WHAT IS BEING ASKED
Everything from the line with "Dichtungen vortrugen. Sie" down to the line with "Fourier transform is" below must be printed exactly, those two lines included. Exclude pictures.

[Opening DATA SUPPLIED section]

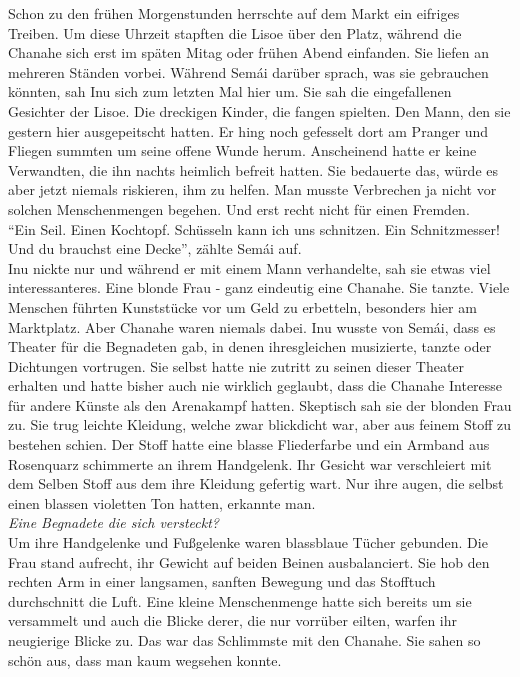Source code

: Schon zu den frühen Morgenstunden herrschte auf dem Markt ein eifriges Treiben. Um diese Uhrzeit 
stapften die Lisoe über den Platz, während die Chanahe sich erst im späten Mitag oder frühen Abend 
einfanden. Sie liefen an mehreren Ständen vorbei. Während Semái darüber sprach, was sie gebrauchen 
könnten, sah Inu sich zum letzten Mal hier um. Sie sah die eingefallenen Gesichter der Lisoe. Die 
dreckigen Kinder, die fangen spielten. Den Mann, den sie gestern hier ausgepeitscht hatten. Er hing 
noch gefesselt dort am Pranger und Fliegen summten um seine offene Wunde herum. Anscheinend hatte 
er keine Verwandten, die ihn nachts heimlich befreit hatten. Sie bedauerte das, würde es aber jetzt 
niemals riskieren, ihm zu helfen. Man musste Verbrechen ja nicht vor solchen Menschenmengen 
begehen. Und erst recht nicht für einen Fremden. \\
``Ein Seil. Einen Kochtopf. Schüsseln kann ich uns schnitzen. Ein Schnitzmesser! Und du brauchst 
eine Decke'', zählte Semái auf.\\
Inu nickte nur und während er mit einem Mann verhandelte, sah sie etwas viel interessanteres. Eine 
blonde Frau - ganz eindeutig eine Chanahe. Sie tanzte. Viele Menschen führten Kunststücke vor um 
Geld zu erbetteln, besonders hier am Marktplatz. Aber Chanahe waren niemals dabei. Inu wusste von 
Semái, dass es Theater für die Begnadeten gab, in denen ihresgleichen musizierte, tanzte oder 
Dichtungen vortrugen. Sie selbst hatte nie zutritt zu seinen dieser Theater erhalten und hatte 
bisher auch nie wirklich geglaubt, dass die Chanahe Interesse für andere Künste als den Arenakampf 
hatten. Skeptisch sah sie der blonden Frau zu. Sie trug leichte Kleidung, welche zwar blickdicht 
war, aber aus feinem Stoff zu bestehen schien. Der Stoff hatte eine blasse Fliederfarbe und ein 
Armband aus Rosenquarz schimmerte an ihrem Handgelenk. Ihr Gesicht war verschleiert mit dem Selben 
Stoff aus dem ihre Kleidung gefertig wart. Nur ihre augen, die selbst einen blassen violetten Ton 
hatten, erkannte man. \\
\textit{Eine Begnadete die sich versteckt?}\\
Um ihre Handgelenke und Fußgelenke waren blassblaue Tücher gebunden. Die Frau stand aufrecht, ihr 
Gewicht auf beiden Beinen ausbalanciert. Sie hob den rechten Arm in einer langsamen, sanften 
Bewegung und das Stofftuch durchschnitt die Luft. Eine kleine Menschenmenge hatte sich bereits um 
sie versammelt und auch die Blicke derer, die nur vorrüber eilten, warfen ihr neugierige Blicke zu. 
Das war das Schlimmste mit den Chanahe. Sie sahen so schön aus, dass man kaum wegsehen konnte. 
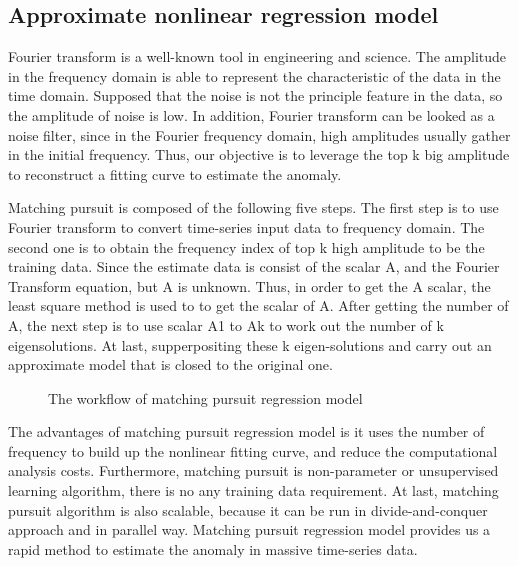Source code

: \documentclass{vgtc}                          %
\begin{document}
\subsection{Approximate nonlinear regression model}

Fourier transform is a well-known tool in engineering and science. The amplitude in the frequency domain is able to represent the characteristic of the data in the time domain. Supposed that the noise is not the principle feature in the data, so the amplitude of noise is low. In addition, Fourier transform can be looked as a noise filter, since in the Fourier frequency domain, high amplitudes usually gather in the initial frequency. Thus, our objective is to leverage the top k big amplitude to reconstruct a fitting curve to estimate the anomaly. 

Matching pursuit is composed of the following five steps. The first step is to use Fourier transform to convert time-series input data to frequency domain. The second one is to obtain the frequency index of top k high amplitude to be the training data. Since the estimate data is consist of the scalar A, and the Fourier Transform equation, but A is unknown. Thus, in order to get the A scalar, the least square method is used to to get the scalar of A. After getting the number of A, the next step is to use scalar A1 to Ak to work out the number of k eigensolutions. At last, supperpositing these k eigen-solutions and carry out an approximate model that is closed to the original one.

\begin{figure}[htb]
	\caption{The workflow of matching pursuit regression model}
\end{figure}

The advantages of matching pursuit regression model is it uses the number of frequency to build up the nonlinear fitting curve, and reduce the computational analysis costs. Furthermore, matching pursuit is non-parameter or unsupervised learning algorithm, there is no any training data requirement. At last, matching pursuit algorithm is also scalable, because it can be run in divide-and-conquer approach and in parallel way. Matching pursuit regression model provides us a rapid method to estimate the anomaly in massive time-series data. 
\end{document}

[Closing DATA SUPPLIED section]

TASK OUTPUT
Dichtungen vortrugen. Sie selbst hatte nie zutritt zu seinen dieser Theater erhalten und hatte 
bisher auch nie wirklich geglaubt, dass die Chanahe Interesse für andere Künste als den Arenakampf 
hatten. Skeptisch sah sie der blonden Frau zu. Sie trug leichte Kleidung, welche zwar blickdicht 
war, aber aus feinem Stoff zu bestehen schien. Der Stoff hatte eine blasse Fliederfarbe und ein 
Armband aus Rosenquarz schimmerte an ihrem Handgelenk. Ihr Gesicht war verschleiert mit dem Selben 
Stoff aus dem ihre Kleidung gefertig wart. Nur ihre augen, die selbst einen blassen violetten Ton 
hatten, erkannte man. \\
\textit{Eine Begnadete die sich versteckt?}\\
Um ihre Handgelenke und Fußgelenke waren blassblaue Tücher gebunden. Die Frau stand aufrecht, ihr 
Gewicht auf beiden Beinen ausbalanciert. Sie hob den rechten Arm in einer langsamen, sanften 
Bewegung und das Stofftuch durchschnitt die Luft. Eine kleine Menschenmenge hatte sich bereits um 
sie versammelt und auch die Blicke derer, die nur vorrüber eilten, warfen ihr neugierige Blicke zu. 
Das war das Schlimmste mit den Chanahe. Sie sahen so schön aus, dass man kaum wegsehen konnte. 
Source code

: \documentclass{vgtc}                          %
\begin{document}
\subsection{Approximate nonlinear regression model}

Fourier transform is a well-known tool in engineering and science. The amplitude in the frequency domain is able to represent the characteristic of the data in the time domain. Supposed that the noise is not the principle feature in the data, so the amplitude of noise is low. In addition, Fourier transform can be looked as a noise filter, since in the Fourier frequency domain, high amplitudes usually gather in the initial frequency. Thus, our objective is to leverage the top k big amplitude to reconstruct a fitting curve to estimate the anomaly. 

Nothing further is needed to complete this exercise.